Infatti, solo organizzando scrupolosamente il trasloco sarà possibile farlo in modo efficiente e senza perdere preziosi giorni di lavoro, impiegando solo il tempo strettamente necessario.

L’importanza di tutte le fasi del trasloco

Innanzitutto, occorre che la ditta di traslochi prescelta effettui un sopralluogo accurato per farsi un’idea precisa della mole di mobilia e di altri articoli da trasportare. Questo passaggio sarà fondamentale, perché i professionisti sappiano esattamente quali e quanti camion impiegare.

Poi, ovviamente, occorre che tutto venga imballato in modo corretto: i mobili più voluminosi, come armadi, schedari o tavoli potranno anche essere smontati, laddove possibile, per proteggere le varie parti singolarmente con film estensibile. Gli oggetti più fragili e piccoli, invece, potranno essere riposti nella scatole di cartone e ulteriormente protetti con carta pluriball.

Molti amministratori, specie nelle aziende più grandi, preferiscono delegare agli addetti ai traslochi anche queste operazioni, indicando magari come suddividere l’oggettistica: naturalmente, su ogni scatola andrà scritto chiaramente il tipo di contenuto, così da facilitarne l’individuazione una volta a destinazione.

Per caricare sul camion (o sui camion) tutto quanto, i professionisti possono usare dei semplici carrelli trasportatori. Gli stessi camion saranno opportunamente imbottiti e dotati di cinghie apposite per alloggiare e bloccare tutti gli oggetti senza che essi possano mai rovesciarsi o urtare tra loro.

Tra i diversi macchinari impiegati, le ditte specializzate possono servirsi anche di piattaforme con le quali raggiungere un piano alto, così da far passare molti dei mobili dalle finestre.

La documentazione richiesta per effettuare un trasloco

Per quanto riguarda gli aspetti burocratici, sarà cura della ditta di trasloco richiedere tutte le autorizzazioni necessarie al Comune, laddove si tratti di suolo privato, espletando le necessarie pratiche.

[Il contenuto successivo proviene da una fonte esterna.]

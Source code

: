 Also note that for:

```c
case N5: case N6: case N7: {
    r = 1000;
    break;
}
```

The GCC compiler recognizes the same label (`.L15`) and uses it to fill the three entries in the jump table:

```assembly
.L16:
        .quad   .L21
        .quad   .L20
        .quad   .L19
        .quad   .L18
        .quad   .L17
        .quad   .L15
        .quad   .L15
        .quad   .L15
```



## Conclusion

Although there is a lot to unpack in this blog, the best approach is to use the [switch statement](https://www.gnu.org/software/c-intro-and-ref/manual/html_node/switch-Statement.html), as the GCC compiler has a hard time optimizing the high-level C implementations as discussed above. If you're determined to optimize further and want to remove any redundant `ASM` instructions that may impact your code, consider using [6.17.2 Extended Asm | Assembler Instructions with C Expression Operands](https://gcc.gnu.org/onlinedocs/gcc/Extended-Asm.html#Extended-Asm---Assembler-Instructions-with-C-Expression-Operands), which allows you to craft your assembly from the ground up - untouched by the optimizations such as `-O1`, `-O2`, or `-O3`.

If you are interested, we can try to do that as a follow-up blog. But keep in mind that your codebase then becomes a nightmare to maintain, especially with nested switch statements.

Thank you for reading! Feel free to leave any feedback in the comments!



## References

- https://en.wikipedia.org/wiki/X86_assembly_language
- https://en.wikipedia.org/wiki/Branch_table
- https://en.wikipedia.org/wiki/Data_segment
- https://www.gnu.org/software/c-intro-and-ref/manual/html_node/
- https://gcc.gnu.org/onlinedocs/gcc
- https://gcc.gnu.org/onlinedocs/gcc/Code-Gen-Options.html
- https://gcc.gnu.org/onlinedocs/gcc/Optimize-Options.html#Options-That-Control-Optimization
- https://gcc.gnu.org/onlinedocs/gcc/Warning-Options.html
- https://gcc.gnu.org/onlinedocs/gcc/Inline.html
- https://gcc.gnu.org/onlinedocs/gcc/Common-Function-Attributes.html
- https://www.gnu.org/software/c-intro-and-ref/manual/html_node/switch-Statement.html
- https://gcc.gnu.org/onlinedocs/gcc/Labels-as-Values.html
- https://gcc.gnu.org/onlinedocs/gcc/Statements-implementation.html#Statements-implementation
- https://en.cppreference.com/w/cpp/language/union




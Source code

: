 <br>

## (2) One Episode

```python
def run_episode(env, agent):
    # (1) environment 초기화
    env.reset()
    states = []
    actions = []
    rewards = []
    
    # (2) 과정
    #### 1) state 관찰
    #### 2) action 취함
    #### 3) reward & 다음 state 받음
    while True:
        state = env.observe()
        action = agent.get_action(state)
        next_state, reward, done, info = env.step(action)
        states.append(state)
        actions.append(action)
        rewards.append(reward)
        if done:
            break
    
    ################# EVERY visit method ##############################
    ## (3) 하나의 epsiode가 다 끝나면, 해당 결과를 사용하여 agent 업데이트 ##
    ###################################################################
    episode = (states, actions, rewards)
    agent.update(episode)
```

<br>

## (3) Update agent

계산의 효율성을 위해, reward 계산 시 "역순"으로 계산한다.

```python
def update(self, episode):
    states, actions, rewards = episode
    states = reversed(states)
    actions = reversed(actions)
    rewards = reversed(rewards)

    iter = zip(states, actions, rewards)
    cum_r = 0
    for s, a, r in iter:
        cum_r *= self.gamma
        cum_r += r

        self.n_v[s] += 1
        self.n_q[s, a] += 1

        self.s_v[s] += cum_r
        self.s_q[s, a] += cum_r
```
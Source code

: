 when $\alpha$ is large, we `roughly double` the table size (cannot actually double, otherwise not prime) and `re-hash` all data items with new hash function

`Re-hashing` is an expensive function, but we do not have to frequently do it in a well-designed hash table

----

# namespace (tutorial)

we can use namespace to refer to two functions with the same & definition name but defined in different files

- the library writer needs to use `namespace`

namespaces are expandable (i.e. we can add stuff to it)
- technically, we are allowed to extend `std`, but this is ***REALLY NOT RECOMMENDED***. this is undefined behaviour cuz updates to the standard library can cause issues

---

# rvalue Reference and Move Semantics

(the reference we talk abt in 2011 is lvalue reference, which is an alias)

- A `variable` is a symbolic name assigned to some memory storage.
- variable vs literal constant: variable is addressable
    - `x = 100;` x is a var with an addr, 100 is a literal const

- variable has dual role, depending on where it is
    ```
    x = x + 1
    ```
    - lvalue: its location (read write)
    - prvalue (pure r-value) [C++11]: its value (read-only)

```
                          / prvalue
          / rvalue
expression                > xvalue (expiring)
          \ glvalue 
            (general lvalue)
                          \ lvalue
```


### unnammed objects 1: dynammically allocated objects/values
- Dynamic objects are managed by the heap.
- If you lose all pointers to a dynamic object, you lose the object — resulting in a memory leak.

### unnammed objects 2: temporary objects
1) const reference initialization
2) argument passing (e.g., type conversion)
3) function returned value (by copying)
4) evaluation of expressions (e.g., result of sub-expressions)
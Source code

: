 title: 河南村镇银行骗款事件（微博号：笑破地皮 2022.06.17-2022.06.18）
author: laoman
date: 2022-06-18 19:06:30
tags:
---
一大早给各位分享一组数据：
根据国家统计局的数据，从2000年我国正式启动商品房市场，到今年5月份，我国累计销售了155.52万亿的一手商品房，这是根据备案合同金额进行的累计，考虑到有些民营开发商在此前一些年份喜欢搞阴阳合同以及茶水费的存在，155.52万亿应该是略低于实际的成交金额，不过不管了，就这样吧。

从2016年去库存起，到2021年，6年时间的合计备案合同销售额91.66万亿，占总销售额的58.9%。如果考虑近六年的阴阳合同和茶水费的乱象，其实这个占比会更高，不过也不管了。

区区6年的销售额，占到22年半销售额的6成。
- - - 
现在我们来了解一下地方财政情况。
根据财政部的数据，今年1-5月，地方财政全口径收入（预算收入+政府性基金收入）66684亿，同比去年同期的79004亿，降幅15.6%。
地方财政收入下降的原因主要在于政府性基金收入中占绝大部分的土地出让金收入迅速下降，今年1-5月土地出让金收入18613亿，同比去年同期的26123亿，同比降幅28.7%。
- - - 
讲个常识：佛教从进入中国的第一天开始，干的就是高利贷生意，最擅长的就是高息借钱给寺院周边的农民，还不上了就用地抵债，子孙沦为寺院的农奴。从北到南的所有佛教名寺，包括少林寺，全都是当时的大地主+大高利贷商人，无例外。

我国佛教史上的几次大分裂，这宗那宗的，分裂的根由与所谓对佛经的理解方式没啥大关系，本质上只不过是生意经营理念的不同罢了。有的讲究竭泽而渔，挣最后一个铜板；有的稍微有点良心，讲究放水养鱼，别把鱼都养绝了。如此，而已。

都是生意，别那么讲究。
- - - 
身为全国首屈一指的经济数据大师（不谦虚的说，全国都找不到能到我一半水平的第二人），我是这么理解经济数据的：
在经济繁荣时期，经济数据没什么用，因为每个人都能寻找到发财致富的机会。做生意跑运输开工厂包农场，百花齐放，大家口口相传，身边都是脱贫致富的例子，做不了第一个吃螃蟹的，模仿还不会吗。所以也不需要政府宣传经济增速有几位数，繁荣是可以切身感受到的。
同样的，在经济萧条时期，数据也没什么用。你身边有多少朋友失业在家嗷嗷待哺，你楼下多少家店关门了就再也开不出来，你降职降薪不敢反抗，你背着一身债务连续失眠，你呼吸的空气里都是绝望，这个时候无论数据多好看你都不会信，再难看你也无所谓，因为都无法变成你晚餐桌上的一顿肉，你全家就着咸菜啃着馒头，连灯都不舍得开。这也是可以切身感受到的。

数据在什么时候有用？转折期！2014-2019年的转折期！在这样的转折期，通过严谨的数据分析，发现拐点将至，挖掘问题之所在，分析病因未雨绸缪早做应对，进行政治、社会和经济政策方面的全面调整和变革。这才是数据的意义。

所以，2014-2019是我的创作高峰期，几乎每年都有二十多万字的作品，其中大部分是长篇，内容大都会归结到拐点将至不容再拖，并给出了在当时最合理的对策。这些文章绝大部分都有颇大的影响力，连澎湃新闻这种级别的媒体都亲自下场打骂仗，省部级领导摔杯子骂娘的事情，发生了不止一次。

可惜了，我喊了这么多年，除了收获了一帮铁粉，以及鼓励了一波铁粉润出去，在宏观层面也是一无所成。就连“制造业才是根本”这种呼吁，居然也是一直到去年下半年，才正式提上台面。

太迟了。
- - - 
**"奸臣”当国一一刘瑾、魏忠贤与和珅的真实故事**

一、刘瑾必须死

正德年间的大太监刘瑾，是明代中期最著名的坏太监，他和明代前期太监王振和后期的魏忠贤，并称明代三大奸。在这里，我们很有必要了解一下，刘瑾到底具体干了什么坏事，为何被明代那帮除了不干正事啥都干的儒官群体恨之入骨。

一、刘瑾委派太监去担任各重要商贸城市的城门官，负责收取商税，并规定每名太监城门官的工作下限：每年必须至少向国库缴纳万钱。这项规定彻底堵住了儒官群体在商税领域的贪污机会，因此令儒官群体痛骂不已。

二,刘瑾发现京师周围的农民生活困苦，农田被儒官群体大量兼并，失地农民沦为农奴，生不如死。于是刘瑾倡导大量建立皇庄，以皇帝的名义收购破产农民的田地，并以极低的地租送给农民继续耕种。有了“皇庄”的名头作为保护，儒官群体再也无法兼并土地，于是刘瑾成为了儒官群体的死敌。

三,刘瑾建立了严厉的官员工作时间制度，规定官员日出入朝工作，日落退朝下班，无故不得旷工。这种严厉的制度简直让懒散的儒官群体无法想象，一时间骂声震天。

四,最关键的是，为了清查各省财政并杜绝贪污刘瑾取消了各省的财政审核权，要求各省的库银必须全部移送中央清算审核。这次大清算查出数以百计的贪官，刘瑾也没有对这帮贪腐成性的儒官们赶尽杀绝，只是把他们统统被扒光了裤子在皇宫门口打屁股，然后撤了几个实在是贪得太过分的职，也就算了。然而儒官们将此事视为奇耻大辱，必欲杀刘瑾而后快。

Soprattutto se ci si trova in un Paese differente dal proprio, le modalità di occupazione di un suolo, pubblico o privato che sia, potrebbero presentare delle differenze. L’eventuale piattaforma, in questo caso, dovrà essere impiegata solo dopo aver fatto le opportune verifiche.

Ripristinare un ufficio in spazi completamente diversi da quelli di partenza sarà meno difficile se si ha già un’idea della nuova disposizione. Gli operatori saranno in grado di sballare e ricomporre i mobili precedentemente smontati nel giro di poco tempo e lo stesso avverrà con tutta l’oggettistica riposta nelle scatole.

Modalità di trasloco: quali mezzi scegliere

Nel preventivo fatto al cliente, la ditta dovrebbe anche discutere delle varie opzioni di viaggio: un trasloco nazionale di poche centinaia di chilometri può svolgersi comodamente su strada.

Per spostamenti più importanti e lontani, invece, potrebbe rendersi necessario il carico dei beni su aerei o navi cargo. In ogni caso, ancora una volta bisognerà che l’azienda trasportatrice verifichi la presenza di dogane o di leggi in merito al passaggio di beni su suolo straniero: potrebbero rendersi necessari visti, permessi e passaporti.

Ovviamente, ogni soluzione può presentare oneri diversi, ma sarà il rapporto qualità-prezzo a fare la differenza, nonché la necessità di impiegare un numero adeguato di giorni per concludere l’intera operazione e tornare operativi nella nuova sede.

Proprio in virtù del fatto che tutti questi passaggi dovranno essere svolti in sicurezza e nella piena consapevolezza del proprio lavoro, sarà davvero fondamentale affidarsi a esperti del settore.

Che il trasloco riguardi un piccolo ufficio o una grande azienda, si avrà così la certezza di preservare ogni singolo mobile ed oggetto, nonché di provvedere alla loro movimentazione nel pieno rispetto delle normative vigenti.